> WHAT TO DO: Begin at the line containing "- Kara : +1 succès, -1 PP." and copy each line exactly through the end of the records, leaving out what comes before.

Excerpts from a dataset
########
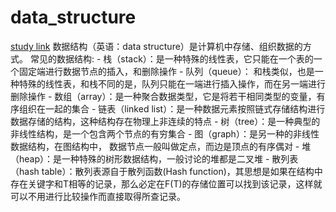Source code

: # data_structure
[study link](https://www.runoob.com/data-structures/data-structures-tutorial.html)
数据结构（英语：data structure）是计算机中存储、组织数据的方式。
常见的数据结构:
    - 栈（stack）：是一种特殊的线性表，它只能在一个表的一个固定端进行数据节点的插入，和删除操作
    - 队列（queue）： 和栈类似，也是一种特殊的线性表，和栈不同的是，队列只能在一端进行插入操作，而在另一端进行删除操作
    - 数组（array）：是一种聚合数据类型，它是将若干相同类型的变量，有序组织在一起的集合
    - 链表（linked list）：是一种数据元素按照链式存储结构进行数据存储的结构，这种结构存在物理上非连续的特点
    - 树（tree）：是一种典型的非线性结构，是一个包含两个节点的有穷集合
    - 图（graph）：是另一种的非线性数据结构，在图结构中， 数据节点一般叫做定点，而边是顶点的有序偶对
    - 堆（heap）：是一种特殊的树形数据结构，一般讨论的堆都是二叉堆
    - 散列表（hash table）：散列表源自于散列函数(Hash function)，其思想是如果在结构中存在关键字和T相等的记录，那么必定在F(T)的存储位置可以找到该记录，这样就可以不用进行比较操作而直接取得所查记录。
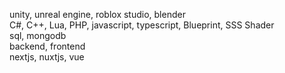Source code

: unity, unreal engine, roblox studio, blender<br>
C#, C++, Lua, PHP, javascript, typescript, Blueprint, SSS Shader<br>
sql, mongodb<br>
backend, frontend<br>
nextjs, nuxtjs, vue
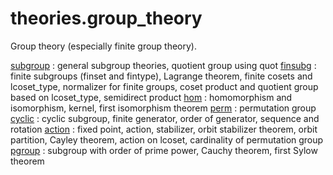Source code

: theories.group_theory
=====================

Group theory (especially finite group theory).

[subgroup](subgroup.lean) : general subgroup theories, quotient group using quot
[finsubg](finsubg.lean)   : finite subgroups (finset and fintype), Lagrange theorem, finite cosets and lcoset_type, normalizer for finite groups, coset product and quotient group based on lcoset_type, semidirect product
[hom](hom.lean) 	  : homomorphism and isomorphism, kernel, first isomorphism theorem
[perm](perm.lean)	  : permutation group
[cyclic](cyclic.lean)	  : cyclic subgroup, finite generator, order of generator, sequence and rotation
[action](action.lean)	  : fixed point, action, stabilizer, orbit stabilizer theorem, orbit partition, Cayley theorem, action on lcoset, cardinality of permutation group
[pgroup](pgroup.lean)	  : subgroup with order of prime power, Cauchy theorem, first Sylow theorem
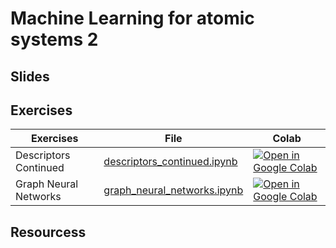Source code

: # Machine Learning for atomic systems 2

## Slides

## Exercises

| Exercises | File | Colab |
| --------  | ---- | ------ |
| Descriptors Continued | [descriptors_continued.ipynb](https://github.com/Mads-PeterVC/imlms/blob/main/lessons/lesson_6/descriptors_continued.ipynb) | [ ![Open in Google Colab] ](https://colab.research.google.com/github/Mads-PeterVC/imlms/blob/main/lessons/lesson_6/descriptors_continued.ipynb#) |
| Graph Neural Networks | [graph_neural_networks.ipynb](https://github.com/Mads-PeterVC/imlms/blob/main/lessons/lesson_6/graph_neural_networks.ipynb) | [ ![Open in Google Colab] ](https://colab.research.google.com/github/Mads-PeterVC/imlms/blob/main/lessons/lesson_6/graph_neural_networks.ipynb#) |


[Open in Google Colab]: https://colab.research.google.com/assets/colab-badge.svg

## Resourcess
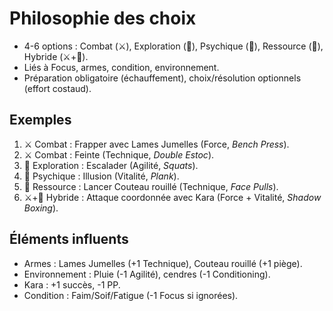 # Philosophie des choix

- 4-6 options : Combat (⚔️), Exploration (🧭), Psychique (🧠), Ressource (🧪), Hybride (⚔️+🧠).  
- Liés à Focus, armes, condition, environnement.  
- Préparation obligatoire (échauffement), choix/résolution optionnels (effort costaud).  

## Exemples

1. ⚔️ Combat : Frapper avec Lames Jumelles (Force, *Bench Press*).  
2. ⚔️ Combat : Feinte (Technique, *Double Estoc*).  
3. 🧭 Exploration : Escalader (Agilité, *Squats*).  
4. 🧠 Psychique : Illusion (Vitalité, *Plank*).  
5. 🧪 Ressource : Lancer Couteau rouillé (Technique, *Face Pulls*).  
6. ⚔️+🧠 Hybride : Attaque coordonnée avec Kara (Force + Vitalité, *Shadow Boxing*).  

## Éléments influents

- Armes : Lames Jumelles (+1 Technique), Couteau rouillé (+1 piège).  
- Environnement : Pluie (-1 Agilité), cendres (-1 Conditioning).  
- Kara : +1 succès, -1 PP.  
- Condition : Faim/Soif/Fatigue (-1 Focus si ignorées).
########
> ANSWER FOR THE TASK:
- Kara : +1 succès, -1 PP.  
- Condition : Faim/Soif/Fatigue (-1 Focus si ignorées).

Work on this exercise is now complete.